I don’t like to deal much with intermediaries because they ask for some amount [of our earnings] and they give a certain amount to us and they take another amount for them. That way is not profitable for us…There are people here who recruit, men and women who find clients for us, but their business is to say to us “you will need to pay me this amount”…So, for me it’s better to have an independent business.

[Francisca, age 39, hotel, internal migrant].

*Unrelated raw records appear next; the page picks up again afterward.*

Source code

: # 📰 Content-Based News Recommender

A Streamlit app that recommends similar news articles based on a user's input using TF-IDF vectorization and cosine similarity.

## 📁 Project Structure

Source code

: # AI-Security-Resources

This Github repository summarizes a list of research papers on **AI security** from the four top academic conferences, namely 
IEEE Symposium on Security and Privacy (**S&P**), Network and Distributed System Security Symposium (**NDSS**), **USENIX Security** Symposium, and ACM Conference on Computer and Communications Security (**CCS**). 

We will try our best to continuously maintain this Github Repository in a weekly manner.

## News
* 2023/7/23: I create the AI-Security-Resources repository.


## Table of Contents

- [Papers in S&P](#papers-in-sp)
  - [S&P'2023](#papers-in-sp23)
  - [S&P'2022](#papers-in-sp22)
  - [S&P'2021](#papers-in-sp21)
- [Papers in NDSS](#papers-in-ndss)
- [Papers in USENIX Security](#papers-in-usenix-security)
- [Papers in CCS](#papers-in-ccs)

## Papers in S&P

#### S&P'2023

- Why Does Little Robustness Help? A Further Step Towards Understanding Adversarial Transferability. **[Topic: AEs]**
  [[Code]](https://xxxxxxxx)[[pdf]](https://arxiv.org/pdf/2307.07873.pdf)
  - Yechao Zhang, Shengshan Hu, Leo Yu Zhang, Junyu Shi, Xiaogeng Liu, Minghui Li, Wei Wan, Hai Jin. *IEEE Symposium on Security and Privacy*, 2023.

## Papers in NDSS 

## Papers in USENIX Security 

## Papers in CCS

Although working in more formal establishments was often felt to offer some important health and safety benefits, women also expressed concerns regarding what they perceived to be inequitable payment structures within these venues. In some bars, women doubted that they were being paid their agreed-upon earnings, and feeling cheated out of their earnings was most commonly reported during migrants’ initial arrival and sex work entry. In many bars, women also described policies where their pay was reduced in cases where they leave the workplace without the manager’s permission or were late for work. Concerns regarding unjust payment arrangements were also more likely to be experienced by more recent arrivals and by women who lived in the bar where they worked, for whom these circumstances could result in high debts and a lack of control over their earnings.

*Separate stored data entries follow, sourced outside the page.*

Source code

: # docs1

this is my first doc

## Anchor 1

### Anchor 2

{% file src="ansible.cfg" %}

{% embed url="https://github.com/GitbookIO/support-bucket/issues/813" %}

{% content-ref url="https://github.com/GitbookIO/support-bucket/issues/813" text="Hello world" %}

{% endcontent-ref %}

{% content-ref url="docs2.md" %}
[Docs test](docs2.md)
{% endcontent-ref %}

Women operating out of informal settings often positioned their working conditions as a ‘lesser of evils,’ acknowledging the trade-offs they made between their desire for enhanced economic agency and the enhanced physical and psychosocial vulnerabilities arising from working independently, such as experiences of violence and trauma, social isolation, and economic insecurity. Many informal workers described initially working in formal establishments during their arrival and entry into the sex industry, and eventually shifting to more independent forms of work due to these perceived benefits:

Some time ago, when I was a girl, I worked at an establishment, but after that I haven’t gotten involved in a business directly, besides they exploit us and they don’t pay us what we should be paid, or they don’t pay what was agreed, they take money from you who knows what for…that’s why I work on my own. I know the little money I’m going to make, but I know that it will be mine… Another thing is that one risks one’s life on the streets due to the problems with men, nobody gives a damn about us. I work on my own; I don’t work so that somebody else bosses me around.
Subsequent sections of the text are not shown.